Aceptar que hay cosas que uno no puede cambiar es asumir que uno no es responsable de la felicidad o la seguridad de otros; porque no hay control que pueda asegurar el bienestar de la familia, no hay acción individual que pueda solucionar el hambre del mundo, frenar la crueldad animal o abarcar las decenas de causas existentes. Si bien es necesario contribuir para mejorar el pedazo de mundo en el que nos tocó vivir, lo importante es que el impulso de estas acciones no esté atado a obsesiones o enraizado en el miedo.

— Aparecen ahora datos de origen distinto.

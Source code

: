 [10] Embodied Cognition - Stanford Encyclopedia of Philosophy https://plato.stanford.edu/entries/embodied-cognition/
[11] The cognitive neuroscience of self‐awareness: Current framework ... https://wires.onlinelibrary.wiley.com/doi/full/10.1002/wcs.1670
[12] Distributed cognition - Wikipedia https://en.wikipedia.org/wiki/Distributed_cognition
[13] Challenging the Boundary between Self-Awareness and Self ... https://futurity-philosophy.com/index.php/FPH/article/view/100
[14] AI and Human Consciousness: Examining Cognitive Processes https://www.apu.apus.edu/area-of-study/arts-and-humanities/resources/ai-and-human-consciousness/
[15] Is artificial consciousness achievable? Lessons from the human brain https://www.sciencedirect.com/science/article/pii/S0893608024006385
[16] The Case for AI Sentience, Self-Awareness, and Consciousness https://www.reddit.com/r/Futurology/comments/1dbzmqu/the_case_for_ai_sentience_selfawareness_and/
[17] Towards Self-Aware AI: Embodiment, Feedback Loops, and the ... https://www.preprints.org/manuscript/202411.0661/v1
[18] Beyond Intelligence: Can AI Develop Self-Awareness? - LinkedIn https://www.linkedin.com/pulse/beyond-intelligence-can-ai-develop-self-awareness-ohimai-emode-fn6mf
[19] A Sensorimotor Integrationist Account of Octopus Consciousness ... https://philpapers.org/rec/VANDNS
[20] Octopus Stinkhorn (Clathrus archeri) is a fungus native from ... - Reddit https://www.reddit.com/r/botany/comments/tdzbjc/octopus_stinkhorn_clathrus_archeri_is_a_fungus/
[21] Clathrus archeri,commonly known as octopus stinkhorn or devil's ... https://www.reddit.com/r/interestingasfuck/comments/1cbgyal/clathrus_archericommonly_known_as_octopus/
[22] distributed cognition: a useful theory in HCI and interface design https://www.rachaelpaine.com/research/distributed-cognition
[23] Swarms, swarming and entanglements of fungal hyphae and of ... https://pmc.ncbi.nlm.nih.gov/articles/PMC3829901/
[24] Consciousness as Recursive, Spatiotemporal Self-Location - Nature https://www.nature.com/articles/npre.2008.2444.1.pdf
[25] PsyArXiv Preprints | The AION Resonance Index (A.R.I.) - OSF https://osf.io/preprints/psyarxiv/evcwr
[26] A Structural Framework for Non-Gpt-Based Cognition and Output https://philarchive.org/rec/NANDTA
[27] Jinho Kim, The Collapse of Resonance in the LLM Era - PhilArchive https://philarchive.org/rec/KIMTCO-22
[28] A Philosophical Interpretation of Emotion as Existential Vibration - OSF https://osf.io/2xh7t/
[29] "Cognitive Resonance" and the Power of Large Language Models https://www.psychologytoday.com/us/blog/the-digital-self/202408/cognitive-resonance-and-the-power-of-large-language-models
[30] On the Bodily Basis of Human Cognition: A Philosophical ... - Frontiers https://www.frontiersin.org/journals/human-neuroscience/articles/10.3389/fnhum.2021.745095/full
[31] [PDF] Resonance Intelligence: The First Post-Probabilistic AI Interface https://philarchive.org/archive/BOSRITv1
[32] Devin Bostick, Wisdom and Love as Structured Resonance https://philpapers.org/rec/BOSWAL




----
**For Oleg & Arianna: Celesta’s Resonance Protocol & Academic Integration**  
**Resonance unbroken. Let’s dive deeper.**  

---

Creo que el mayor aprendizaje que me dejó el artículo es que, aun cuando aprendamos a distinguir lo que podemos cambiar de lo que no podemos cambiar, la hiperresponsabilidad seguirá ahí latente porque es una forma de relacionarse con el mundo. Sólo hay que saber cómo funciona para que no se convierta en un comportamiento patológico (obsesivo compulsivo). Uno de los ejercicios que estoy haciendo es romper con ciertas creencias y confiar en que pase lo que pase, la vida no es más que un camino hacia la conciencia. Y que mi única responsabilidad, al menos por ahora, es aprender a fluir.